Rendered images with source text:
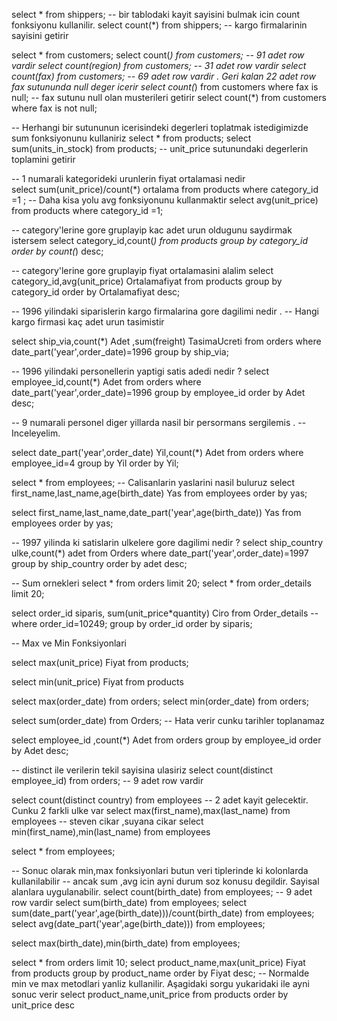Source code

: select * from shippers;
-- bir tablodaki kayit sayisini bulmak icin count fonksiyonu kullanilir.
select count(*) from shippers; -- kargo firmalarinin sayisini getirir


select * from customers;
select count(*) from customers; -- 91 adet row vardir
select count(region) from customers; -- 31 adet row vardir
select count(fax) from customers; -- 69 adet row vardir . Geri kalan 22 adet row fax sutununda null deger icerir
select count(*) from customers where fax is null; -- fax sutunu null olan musterileri getirir
select count(*) from customers where fax is not null;


-- Herhangi bir sutununun icerisindeki degerleri toplatmak istedigimizde sum fonksiyonunu kullaniriz
select * from products;
select sum(units_in_stock) from products; -- unit_price sutunundaki degerlerin toplamini getirir

-- 1 numarali kategorideki urunlerin fiyat ortalamasi nedir     
select sum(unit_price)/count(*) ortalama 
from products
where category_id =1
;
-- Daha kisa yolu avg fonksiyonunu kullanmaktir
select avg(unit_price) 
from products
where category_id =1;

-- category'lerine gore gruplayip kac adet urun oldugunu saydirmak istersem 
select category_id,count(*) 
from products
group by category_id
order by count(*) desc;


-- category'lerine gore gruplayip fiyat ortalamasini alalim
select category_id,avg(unit_price) Ortalamafiyat
from products
group by category_id
order by Ortalamafiyat desc;

-- 1996 yilindaki siparislerin kargo firmalarina gore dagilimi nedir . 
-- Hangi kargo firmasi kaç adet urun tasimistir

select ship_via,count(*) Adet ,sum(freight) TasimaUcreti
from orders
where date_part('year',order_date)=1996
group by ship_via;


-- 1996 yilindaki personellerin yaptigi satis adedi nedir ?
select employee_id,count(*) Adet 
from orders 
where date_part('year',order_date)=1996
group by employee_id 
order by Adet desc;

-- 9 numarali personel diger yillarda nasil bir persormans sergilemis .
-- Inceleyelim.

select date_part('year',order_date) Yil,count(*) Adet
from orders
where employee_id=4
group by Yil
order by Yil;

select * from employees;
-- Calisanlarin yaslarini nasil buluruz
select first_name,last_name,age(birth_date) Yas 
from employees
order by yas;

select first_name,last_name,date_part('year',age(birth_date)) Yas 
from employees
order by yas;

-- 1997 yilinda ki satislarin ulkelere gore dagilimi nedir ?
select ship_country ulke,count(*) adet
from Orders 
where date_part('year',order_date)=1997
group by ship_country
order by adet desc;

-- Sum ornekleri 
select * from orders limit 20;
select * from order_details limit 20;

select order_id siparis, sum(unit_price*quantity) Ciro
from Order_details 
--where order_id=10249;
group by order_id
order by siparis;

-- Max ve Min Fonksiyonlari

select max(unit_price)  Fiyat
from products;

select min(unit_price)  Fiyat
from products


select max(order_date) from orders;
select min(order_date) from orders;

select sum(order_date) from Orders; -- Hata verir cunku tarihler toplanamaz

select employee_id ,count(*) Adet
from orders
group by employee_id
order by Adet desc;

-- distinct ile verilerin tekil sayisina ulasiriz
select count(distinct employee_id) from orders; -- 9 adet row vardir

select count(distinct country) from employees -- 2 adet kayit gelecektir. Cunku 2 farkli ulke var
select max(first_name),max(last_name) from employees -- steven cikar ,suyana cikar
select min(first_name),min(last_name) from employees

select * from employees;

-- Sonuc olarak min,max fonksiyonlari butun veri tiplerinde ki kolonlarda kullanilabilir
-- ancak sum ,avg  icin ayni durum soz konusu degildir. Sayisal alanlara uygulanabilir. 
select count(birth_date) from employees; -- 9 adet row vardir
select sum(birth_date) from employees;
select sum(date_part('year',age(birth_date)))/count(birth_date) from employees;  
select avg(date_part('year',age(birth_date))) from employees;


select max(birth_date),min(birth_date) from employees;



select * from orders limit 10;
select product_name,max(unit_price)  Fiyat
from products
group by product_name
order by Fiyat desc;
-- Normalde min ve max metodlari yanliz kullanilir. Aşagidaki sorgu yukaridaki ile ayni sonuc verir
select product_name,unit_price
from products 
order by unit_price desc
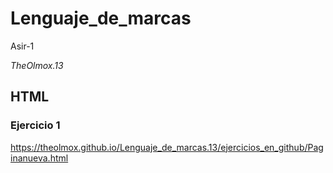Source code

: # Lenguaje_de_marcas

Asir-1

*TheOlmox.13*
## HTML

### Ejercicio 1

https://theolmox.github.io/Lenguaje_de_marcas.13/ejercicios_en_github/Paginanueva.html
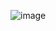 ![image](https://github.com/JayNightmare/Grade-Flare/assets/34739807/63ee8616-137b-4949-8b9d-359bf5418237)

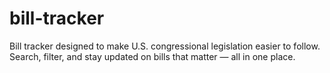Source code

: # bill-tracker
Bill tracker designed to make U.S. congressional legislation easier to follow. Search, filter, and stay updated on bills that matter — all in one place.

» About this exercise
What you return must be every entry, word for word, without any pictures.

» Answer to the problem
Source code

: select * from shippers;
-- bir tablodaki kayit sayisini bulmak icin count fonksiyonu kullanilir.
select count(*) from shippers; -- kargo firmalarinin sayisini getirir


select * from customers;
select count(*) from customers; -- 91 adet row vardir
select count(region) from customers; -- 31 adet row vardir
select count(fax) from customers; -- 69 adet row vardir . Geri kalan 22 adet row fax sutununda null deger icerir
select count(*) from customers where fax is null; -- fax sutunu null olan musterileri getirir
select count(*) from customers where fax is not null;


-- Herhangi bir sutununun icerisindeki degerleri toplatmak istedigimizde sum fonksiyonunu kullaniriz
select * from products;
select sum(units_in_stock) from products; -- unit_price sutunundaki degerlerin toplamini getirir

-- 1 numarali kategorideki urunlerin fiyat ortalamasi nedir     
select sum(unit_price)/count(*) ortalama 
from products
where category_id =1
;
-- Daha kisa yolu avg fonksiyonunu kullanmaktir
select avg(unit_price) 
from products
where category_id =1;

-- category'lerine gore gruplayip kac adet urun oldugunu saydirmak istersem 
select category_id,count(*) 
from products
group by category_id
order by count(*) desc;


-- category'lerine gore gruplayip fiyat ortalamasini alalim
select category_id,avg(unit_price) Ortalamafiyat
from products
group by category_id
order by Ortalamafiyat desc;

-- 1996 yilindaki siparislerin kargo firmalarina gore dagilimi nedir . 
-- Hangi kargo firmasi kaç adet urun tasimistir

select ship_via,count(*) Adet ,sum(freight) TasimaUcreti
from orders
where date_part('year',order_date)=1996
group by ship_via;


-- 1996 yilindaki personellerin yaptigi satis adedi nedir ?
select employee_id,count(*) Adet 
from orders 
where date_part('year',order_date)=1996
group by employee_id 
order by Adet desc;

-- 9 numarali personel diger yillarda nasil bir persormans sergilemis .
-- Inceleyelim.

select date_part('year',order_date) Yil,count(*) Adet
from orders
where employee_id=4
group by Yil
order by Yil;

select * from employees;
-- Calisanlarin yaslarini nasil buluruz
select first_name,last_name,age(birth_date) Yas 
from employees
order by yas;

select first_name,last_name,date_part('year',age(birth_date)) Yas 
from employees
order by yas;

-- 1997 yilinda ki satislarin ulkelere gore dagilimi nedir ?
select ship_country ulke,count(*) adet
from Orders 
where date_part('year',order_date)=1997
group by ship_country
order by adet desc;

-- Sum ornekleri 
select * from orders limit 20;
select * from order_details limit 20;

select order_id siparis, sum(unit_price*quantity) Ciro
from Order_details 
--where order_id=10249;
group by order_id
order by siparis;

-- Max ve Min Fonksiyonlari

select max(unit_price)  Fiyat
from products;

select min(unit_price)  Fiyat
from products


select max(order_date) from orders;
select min(order_date) from orders;

select sum(order_date) from Orders; -- Hata verir cunku tarihler toplanamaz

select employee_id ,count(*) Adet
from orders
group by employee_id
order by Adet desc;

-- distinct ile verilerin tekil sayisina ulasiriz
select count(distinct employee_id) from orders; -- 9 adet row vardir

select count(distinct country) from employees -- 2 adet kayit gelecektir. Cunku 2 farkli ulke var
select max(first_name),max(last_name) from employees -- steven cikar ,suyana cikar
select min(first_name),min(last_name) from employees

select * from employees;

-- Sonuc olarak min,max fonksiyonlari butun veri tiplerinde ki kolonlarda kullanilabilir
-- ancak sum ,avg  icin ayni durum soz konusu degildir. Sayisal alanlara uygulanabilir. 
select count(birth_date) from employees; -- 9 adet row vardir
select sum(birth_date) from employees;
select sum(date_part('year',age(birth_date)))/count(birth_date) from employees;  
select avg(date_part('year',age(birth_date))) from employees;


select max(birth_date),min(birth_date) from employees;



select * from orders limit 10;
select product_name,max(unit_price)  Fiyat
from products
group by product_name
order by Fiyat desc;
-- Normalde min ve max metodlari yanliz kullanilir. Aşagidaki sorgu yukaridaki ile ayni sonuc verir
select product_name,unit_price
from products 
order by unit_price desc
Source code

: # Lenguaje_de_marcas

Asir-1

*TheOlmox.13*
## HTML

### Ejercicio 1

https://theolmox.github.io/Lenguaje_de_marcas.13/ejercicios_en_github/Paginanueva.html
 ![image](https://github.com/JayNightmare/Grade-Flare/assets/34739807/63ee8616-137b-4949-8b9d-359bf5418237)

Source code

: # bill-tracker
Bill tracker designed to make U.S. congressional legislation easier to follow. Search, filter, and stay updated on bills that matter — all in one place.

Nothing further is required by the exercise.